Full STRD breakdown →STRF — Strategy Senior Preferred
Strategy's most senior preferred stock. Pays $10/year (~9.4% effective yield). Safest product in the stack — first to get paid, last to be at risk. Cumulative dividend: if a payment is ever missed, it accrues and must be paid before any other shareholders receive anything.
Full STRF breakdown →STRK — Strategy Convertible Preferred
Strategy's convertible preferred stock. Pays $8/year (~9.1% yield). Converts 10-for-1 into MSTR shares if MSTR exceeds $1,000/share. Combines bond-like income with equity-like optionality for when/if MSTR significantly appreciates.

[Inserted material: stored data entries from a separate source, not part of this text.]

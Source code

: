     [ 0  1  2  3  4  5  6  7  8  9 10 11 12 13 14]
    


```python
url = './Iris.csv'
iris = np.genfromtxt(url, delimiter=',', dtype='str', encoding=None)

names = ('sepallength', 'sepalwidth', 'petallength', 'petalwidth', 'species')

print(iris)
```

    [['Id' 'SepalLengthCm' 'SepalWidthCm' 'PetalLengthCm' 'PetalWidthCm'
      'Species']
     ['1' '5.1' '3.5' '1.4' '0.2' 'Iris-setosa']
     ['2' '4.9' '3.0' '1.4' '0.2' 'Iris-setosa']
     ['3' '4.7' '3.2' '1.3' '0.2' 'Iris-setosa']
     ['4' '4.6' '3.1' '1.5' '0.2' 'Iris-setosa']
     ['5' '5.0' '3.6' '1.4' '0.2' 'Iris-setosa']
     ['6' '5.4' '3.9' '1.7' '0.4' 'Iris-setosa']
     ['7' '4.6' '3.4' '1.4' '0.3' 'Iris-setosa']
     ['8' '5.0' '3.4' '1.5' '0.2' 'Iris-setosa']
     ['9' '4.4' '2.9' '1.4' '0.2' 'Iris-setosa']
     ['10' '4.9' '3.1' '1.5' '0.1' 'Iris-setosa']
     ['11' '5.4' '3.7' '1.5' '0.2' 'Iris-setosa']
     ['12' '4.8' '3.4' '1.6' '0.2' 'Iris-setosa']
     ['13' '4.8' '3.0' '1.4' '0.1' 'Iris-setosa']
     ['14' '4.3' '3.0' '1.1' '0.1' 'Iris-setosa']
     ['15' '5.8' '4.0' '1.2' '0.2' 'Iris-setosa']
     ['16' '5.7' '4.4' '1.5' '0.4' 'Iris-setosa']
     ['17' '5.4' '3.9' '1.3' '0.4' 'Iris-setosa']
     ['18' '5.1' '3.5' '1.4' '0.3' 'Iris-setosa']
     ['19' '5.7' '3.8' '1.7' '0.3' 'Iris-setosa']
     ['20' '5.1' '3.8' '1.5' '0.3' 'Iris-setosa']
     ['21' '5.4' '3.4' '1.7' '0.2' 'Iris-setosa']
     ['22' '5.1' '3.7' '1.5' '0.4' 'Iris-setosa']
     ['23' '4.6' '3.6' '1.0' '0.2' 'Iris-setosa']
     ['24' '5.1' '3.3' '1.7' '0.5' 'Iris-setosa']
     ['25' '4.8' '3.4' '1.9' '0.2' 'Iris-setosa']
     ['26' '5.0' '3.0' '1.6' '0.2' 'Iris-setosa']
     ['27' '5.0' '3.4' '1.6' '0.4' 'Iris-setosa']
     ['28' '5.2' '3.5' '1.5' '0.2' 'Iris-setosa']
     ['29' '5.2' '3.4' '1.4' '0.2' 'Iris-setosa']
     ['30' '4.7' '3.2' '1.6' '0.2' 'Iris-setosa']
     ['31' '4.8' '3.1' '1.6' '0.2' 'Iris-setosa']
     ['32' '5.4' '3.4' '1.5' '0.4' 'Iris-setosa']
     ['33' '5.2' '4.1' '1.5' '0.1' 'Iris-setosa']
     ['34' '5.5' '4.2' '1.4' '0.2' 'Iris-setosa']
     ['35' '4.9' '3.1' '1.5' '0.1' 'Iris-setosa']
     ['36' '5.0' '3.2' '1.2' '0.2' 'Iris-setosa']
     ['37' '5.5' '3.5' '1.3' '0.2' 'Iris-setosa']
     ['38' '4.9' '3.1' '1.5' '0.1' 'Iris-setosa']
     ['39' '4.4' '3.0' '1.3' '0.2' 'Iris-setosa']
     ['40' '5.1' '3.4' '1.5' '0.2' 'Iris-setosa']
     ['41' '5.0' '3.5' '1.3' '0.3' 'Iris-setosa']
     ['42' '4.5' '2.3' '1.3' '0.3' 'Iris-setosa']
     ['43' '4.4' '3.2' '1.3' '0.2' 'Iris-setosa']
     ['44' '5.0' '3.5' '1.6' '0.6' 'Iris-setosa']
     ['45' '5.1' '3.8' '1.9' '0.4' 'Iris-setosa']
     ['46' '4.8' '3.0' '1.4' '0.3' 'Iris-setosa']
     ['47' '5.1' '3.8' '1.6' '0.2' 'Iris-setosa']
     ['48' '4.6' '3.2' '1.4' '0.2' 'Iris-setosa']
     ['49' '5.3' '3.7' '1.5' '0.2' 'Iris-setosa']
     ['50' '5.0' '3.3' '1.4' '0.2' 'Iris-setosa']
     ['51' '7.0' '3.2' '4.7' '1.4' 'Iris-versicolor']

Full STRK breakdown →Tax Loss Harvesting
Selling a losing position to record a capital loss for tax purposes, then immediately buying a similar (but not identical) investment to maintain your market exposure. The recorded loss can offset other capital gains — or up to $3,000 of ordinary income annually, with unlimited carryforward. MSTY and IMST are the typical swap pair in the Strategy ecosystem.
The full tax harvesting strategy →Treasury Reserve
Assets a company holds as a store of value on its balance sheet. Most companies hold cash or T-bills. Strategy holds Bitcoin as its primary treasury reserve — effectively betting that Bitcoin will preserve value better than cash over time. This is the foundation of the entire Strategy thesis.
Wash Sale
An IRS rule that disallows a tax loss if you sell a security and buy the same (or "substantially identical") security within 30 days before or after the sale. This is why you swap MSTY for IMST when tax-loss harvesting — different funds, different issuers, so the IRS considers them distinct securities and allows the loss.
Tax-loss harvesting with MSTY/IMST →Yield
Annual income divided by price. If a stock pays $10/year and trades at $100, the yield is 10%. If the price rises to $200, the yield drops to 5%. Same $10 payment — lower percentage return on what you paid. Yield and price always move in opposite directions for fixed-income instruments.